A number of inhibitors of USP7 have been reported. These include tetracyclic compounds (US2008/0103149 A1) and cyano-pyrazine derivatives (US2007/0032499 A1). See also WO 2004/009023 and F. Colland et al., Mol. Cancer. Ther., 8: 2286-95 (2009). However, no clinically approved compounds have emerged from these leads. Thus, clinically effective inhibitors of USP7 would fulfill a therapeutic need.
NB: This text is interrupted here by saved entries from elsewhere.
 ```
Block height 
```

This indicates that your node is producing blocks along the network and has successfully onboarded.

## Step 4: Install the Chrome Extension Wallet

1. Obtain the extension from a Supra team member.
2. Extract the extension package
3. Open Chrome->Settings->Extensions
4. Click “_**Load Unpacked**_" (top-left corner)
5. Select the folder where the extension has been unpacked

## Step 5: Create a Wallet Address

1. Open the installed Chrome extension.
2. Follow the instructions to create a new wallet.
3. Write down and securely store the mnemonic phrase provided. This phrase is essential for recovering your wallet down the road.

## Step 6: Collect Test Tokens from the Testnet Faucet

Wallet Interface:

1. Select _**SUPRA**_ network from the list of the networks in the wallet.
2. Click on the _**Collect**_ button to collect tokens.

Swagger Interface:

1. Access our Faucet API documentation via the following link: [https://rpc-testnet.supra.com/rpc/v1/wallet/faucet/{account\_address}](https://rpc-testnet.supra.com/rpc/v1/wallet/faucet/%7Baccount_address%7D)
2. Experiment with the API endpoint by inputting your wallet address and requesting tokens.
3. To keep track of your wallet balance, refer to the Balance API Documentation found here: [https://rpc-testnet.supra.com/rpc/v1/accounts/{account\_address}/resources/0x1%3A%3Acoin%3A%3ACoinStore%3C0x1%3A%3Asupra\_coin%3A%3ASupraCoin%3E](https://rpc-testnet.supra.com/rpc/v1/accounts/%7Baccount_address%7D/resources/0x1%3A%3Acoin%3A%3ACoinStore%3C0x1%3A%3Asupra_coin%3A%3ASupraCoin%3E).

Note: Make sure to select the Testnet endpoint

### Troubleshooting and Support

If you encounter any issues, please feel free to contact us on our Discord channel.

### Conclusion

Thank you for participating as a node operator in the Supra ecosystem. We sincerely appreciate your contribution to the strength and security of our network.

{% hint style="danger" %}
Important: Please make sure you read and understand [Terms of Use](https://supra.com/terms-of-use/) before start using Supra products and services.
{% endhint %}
To date, there have been no reports of DUB inhibitors or activators that have successfully entered the clinic. One of the primary hurdles in the discovery and development of compounds that modulate DUB activity is the lack of a reliable, robust, high-throughput assay for the screening for inhibitors or activators of USPs. Progenra, the assignee of this application, has developed such an assay (U.S. Provisional Application No. 61/083,756). By utilizing its novel assay, Progenra has succeeded in identifying small molecule inhibitors of USP7.